[How to complete this task]:
Go through the records and report each line holding the string "provided".

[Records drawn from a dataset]

◇ ◇ ◇

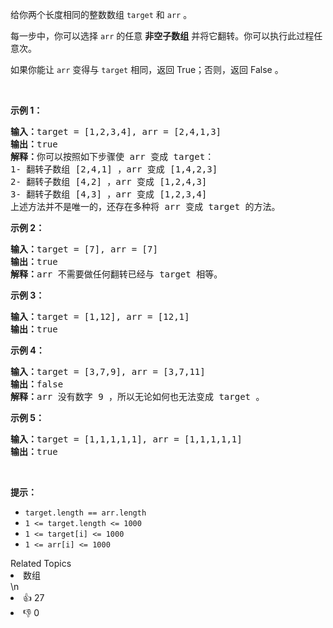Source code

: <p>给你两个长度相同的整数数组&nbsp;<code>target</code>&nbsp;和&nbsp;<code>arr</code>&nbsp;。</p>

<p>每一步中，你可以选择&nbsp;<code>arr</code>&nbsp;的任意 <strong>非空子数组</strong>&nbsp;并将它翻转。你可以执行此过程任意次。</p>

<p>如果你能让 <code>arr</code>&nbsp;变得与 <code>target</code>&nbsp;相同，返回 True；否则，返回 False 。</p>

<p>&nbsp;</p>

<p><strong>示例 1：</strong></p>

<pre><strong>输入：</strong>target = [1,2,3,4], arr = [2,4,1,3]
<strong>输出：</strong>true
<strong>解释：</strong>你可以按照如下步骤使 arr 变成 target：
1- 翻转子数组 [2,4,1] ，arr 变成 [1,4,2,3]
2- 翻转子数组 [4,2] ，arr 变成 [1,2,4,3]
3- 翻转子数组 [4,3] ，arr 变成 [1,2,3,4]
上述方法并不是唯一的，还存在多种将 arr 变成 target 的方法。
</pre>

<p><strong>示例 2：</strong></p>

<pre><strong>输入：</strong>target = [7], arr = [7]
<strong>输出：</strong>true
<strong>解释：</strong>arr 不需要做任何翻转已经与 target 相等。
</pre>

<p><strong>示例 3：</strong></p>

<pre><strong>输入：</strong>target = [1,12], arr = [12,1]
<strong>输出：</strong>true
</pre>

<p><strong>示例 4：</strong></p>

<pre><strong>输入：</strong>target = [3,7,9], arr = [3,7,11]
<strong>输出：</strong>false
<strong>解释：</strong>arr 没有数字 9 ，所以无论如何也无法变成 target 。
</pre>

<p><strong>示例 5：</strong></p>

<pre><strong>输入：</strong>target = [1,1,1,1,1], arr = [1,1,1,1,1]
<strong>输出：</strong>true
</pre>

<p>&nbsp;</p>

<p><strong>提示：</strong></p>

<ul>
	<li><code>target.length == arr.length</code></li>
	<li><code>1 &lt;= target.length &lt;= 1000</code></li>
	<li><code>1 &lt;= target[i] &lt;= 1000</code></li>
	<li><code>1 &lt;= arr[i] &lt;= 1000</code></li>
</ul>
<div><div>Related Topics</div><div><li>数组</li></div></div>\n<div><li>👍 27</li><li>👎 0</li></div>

◇ ◇ ◇

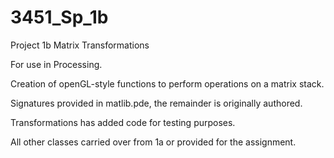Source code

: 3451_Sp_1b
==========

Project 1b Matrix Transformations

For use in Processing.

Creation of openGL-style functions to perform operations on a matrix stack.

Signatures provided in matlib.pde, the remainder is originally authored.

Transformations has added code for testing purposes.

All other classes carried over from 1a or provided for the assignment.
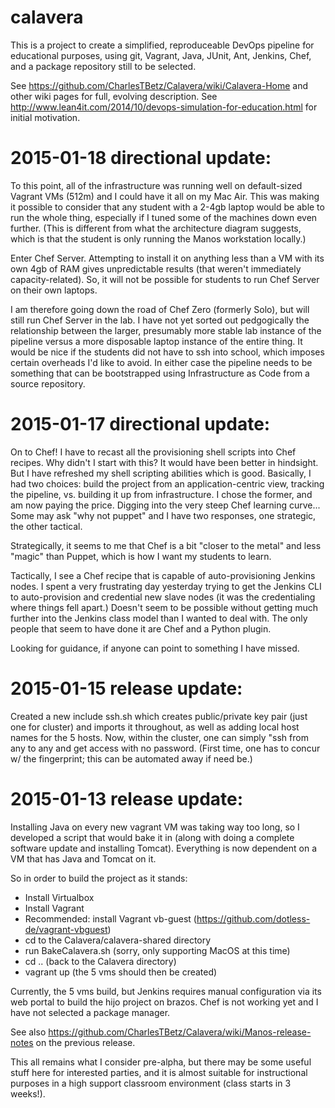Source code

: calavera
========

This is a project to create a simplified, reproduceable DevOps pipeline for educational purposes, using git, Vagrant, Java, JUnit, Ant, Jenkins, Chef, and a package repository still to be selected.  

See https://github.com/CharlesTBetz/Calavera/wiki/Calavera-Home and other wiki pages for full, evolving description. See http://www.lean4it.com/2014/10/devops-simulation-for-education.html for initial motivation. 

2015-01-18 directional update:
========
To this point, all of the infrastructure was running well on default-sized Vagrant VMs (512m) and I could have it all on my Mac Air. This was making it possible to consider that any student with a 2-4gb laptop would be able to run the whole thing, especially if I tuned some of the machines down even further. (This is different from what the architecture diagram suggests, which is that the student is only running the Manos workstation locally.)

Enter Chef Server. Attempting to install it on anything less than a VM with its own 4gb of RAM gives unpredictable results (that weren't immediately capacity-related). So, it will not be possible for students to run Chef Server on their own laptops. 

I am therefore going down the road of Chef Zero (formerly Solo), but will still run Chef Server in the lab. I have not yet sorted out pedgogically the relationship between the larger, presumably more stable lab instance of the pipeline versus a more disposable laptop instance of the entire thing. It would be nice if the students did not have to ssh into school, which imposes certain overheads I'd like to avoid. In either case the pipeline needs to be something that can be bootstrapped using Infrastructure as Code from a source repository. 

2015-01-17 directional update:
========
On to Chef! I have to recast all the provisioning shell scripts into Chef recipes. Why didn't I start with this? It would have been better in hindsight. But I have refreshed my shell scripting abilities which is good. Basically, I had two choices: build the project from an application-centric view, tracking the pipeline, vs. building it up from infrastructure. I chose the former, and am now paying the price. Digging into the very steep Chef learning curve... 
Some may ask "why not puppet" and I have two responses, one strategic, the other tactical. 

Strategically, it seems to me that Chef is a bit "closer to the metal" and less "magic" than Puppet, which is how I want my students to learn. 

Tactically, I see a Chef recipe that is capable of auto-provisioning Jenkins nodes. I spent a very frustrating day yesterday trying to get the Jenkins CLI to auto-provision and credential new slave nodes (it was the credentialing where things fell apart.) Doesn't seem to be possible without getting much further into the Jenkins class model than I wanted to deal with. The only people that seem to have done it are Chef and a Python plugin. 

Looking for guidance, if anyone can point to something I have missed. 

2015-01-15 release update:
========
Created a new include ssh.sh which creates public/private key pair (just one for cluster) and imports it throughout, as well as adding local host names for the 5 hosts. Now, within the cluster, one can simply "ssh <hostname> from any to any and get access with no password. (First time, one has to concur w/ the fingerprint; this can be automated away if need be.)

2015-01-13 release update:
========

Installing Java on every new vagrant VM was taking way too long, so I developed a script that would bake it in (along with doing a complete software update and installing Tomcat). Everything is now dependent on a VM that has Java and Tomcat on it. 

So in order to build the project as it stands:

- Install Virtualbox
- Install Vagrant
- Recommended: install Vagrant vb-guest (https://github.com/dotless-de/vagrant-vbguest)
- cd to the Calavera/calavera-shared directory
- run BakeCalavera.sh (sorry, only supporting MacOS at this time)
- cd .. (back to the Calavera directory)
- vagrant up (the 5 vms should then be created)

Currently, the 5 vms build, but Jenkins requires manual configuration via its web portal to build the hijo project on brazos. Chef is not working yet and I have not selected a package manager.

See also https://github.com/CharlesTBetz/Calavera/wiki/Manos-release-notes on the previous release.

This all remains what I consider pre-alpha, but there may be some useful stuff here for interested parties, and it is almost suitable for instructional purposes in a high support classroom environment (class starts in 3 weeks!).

◇ ◇ ◇

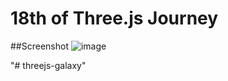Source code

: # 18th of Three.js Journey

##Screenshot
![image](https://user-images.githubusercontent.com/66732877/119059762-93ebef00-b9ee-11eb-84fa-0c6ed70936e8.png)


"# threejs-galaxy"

◇ ◇ ◇

[Answer space]:
Signatures provided in matlib.pde, the remainder is originally authored.
All other classes carried over from 1a or provided for the assignment.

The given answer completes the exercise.